• Activity:
Omit every picture and write out the rest of the records exactly.

[Saved data entries]

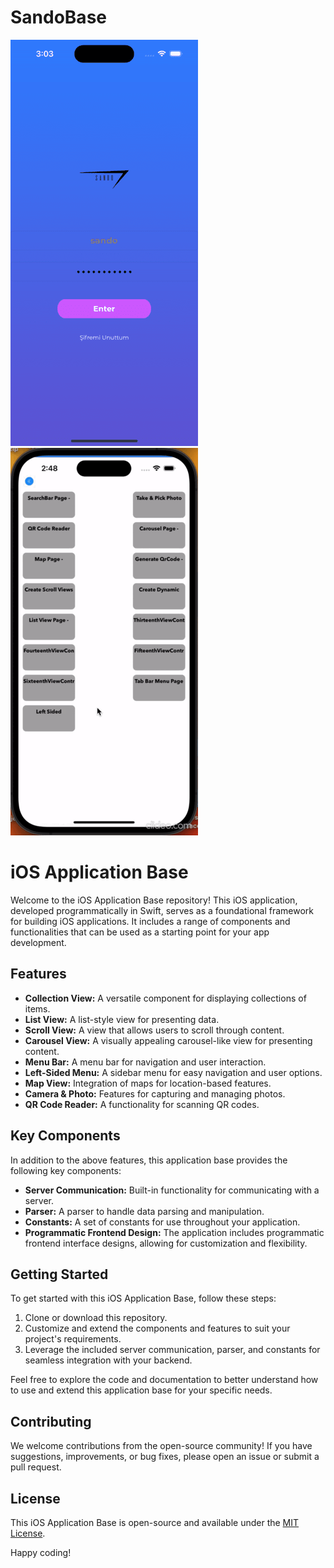 # SandoBase
<img src='https://github.com/SandokanSaruhan/SandoBase/blob/main/SandoBase.png' width='300'><img src='https://github.com/SandokanSaruhan/SandoBase/blob/main/SandoBase.gif' width='300'>

# iOS Application Base

Welcome to the iOS Application Base repository! This iOS application, developed programmatically in Swift, serves as a foundational framework for building iOS applications. 
It includes a range of components and functionalities that can be used as a starting point for your app development.

## Features

- **Collection View:** A versatile component for displaying collections of items.
- **List View:** A list-style view for presenting data.
- **Scroll View:** A view that allows users to scroll through content.
- **Carousel View:** A visually appealing carousel-like view for presenting content.
- **Menu Bar:** A menu bar for navigation and user interaction.
- **Left-Sided Menu:** A sidebar menu for easy navigation and user options.
- **Map View:** Integration of maps for location-based features.
- **Camera & Photo:** Features for capturing and managing photos.
- **QR Code Reader:** A functionality for scanning QR codes.

## Key Components

In addition to the above features, this application base provides the following key components:

- **Server Communication:** Built-in functionality for communicating with a server.
- **Parser:** A parser to handle data parsing and manipulation.
- **Constants:** A set of constants for use throughout your application.
- **Programmatic Frontend Design:** The application includes programmatic frontend interface designs, allowing for customization and flexibility.

## Getting Started

To get started with this iOS Application Base, follow these steps:

1. Clone or download this repository.
2. Customize and extend the components and features to suit your project's requirements.
3. Leverage the included server communication, parser, and constants for seamless integration with your backend.

Feel free to explore the code and documentation to better understand how to use and extend this application base for your specific needs.

## Contributing

We welcome contributions from the open-source community! If you have suggestions, improvements, or bug fixes, please open an issue or submit a pull request.

## License

This iOS Application Base is open-source and available under the [MIT License](LICENSE).

Happy coding!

• Response to this exercise:
 # SandoBase
<img src='https://github.com/SandokanSaruhan/SandoBase/blob/main/SandoBase.png' width='300'><img src='https://github.com/SandokanSaruhan/SandoBase/blob/main/SandoBase.gif' width='300'>

# iOS Application Base

Welcome to the iOS Application Base repository! This iOS application, developed programmatically in Swift, serves as a foundational framework for building iOS applications. 
It includes a range of components and functionalities that can be used as a starting point for your app development.

## Features

- **Collection View:** A versatile component for displaying collections of items.
- **List View:** A list-style view for presenting data.
- **Scroll View:** A view that allows users to scroll through content.
- **Carousel View:** A visually appealing carousel-like view for presenting content.
- **Menu Bar:** A menu bar for navigation and user interaction.
- **Left-Sided Menu:** A sidebar menu for easy navigation and user options.
- **Map View:** Integration of maps for location-based features.
- **Camera & Photo:** Features for capturing and managing photos.
- **QR Code Reader:** A functionality for scanning QR codes.

## Key Components

In addition to the above features, this application base provides the following key components:

- **Server Communication:** Built-in functionality for communicating with a server.
- **Parser:** A parser to handle data parsing and manipulation.
- **Constants:** A set of constants for use throughout your application.
- **Programmatic Frontend Design:** The application includes programmatic frontend interface designs, allowing for customization and flexibility.

## Getting Started

To get started with this iOS Application Base, follow these steps:

1. Clone or download this repository.
2. Customize and extend the components and features to suit your project's requirements.
3. Leverage the included server communication, parser, and constants for seamless integration with your backend.

Feel free to explore the code and documentation to better understand how to use and extend this application base for your specific needs.

## Contributing

We welcome contributions from the open-source community! If you have suggestions, improvements, or bug fixes, please open an issue or submit a pull request.

## License

This iOS Application Base is open-source and available under the [MIT License](LICENSE).

Happy coding!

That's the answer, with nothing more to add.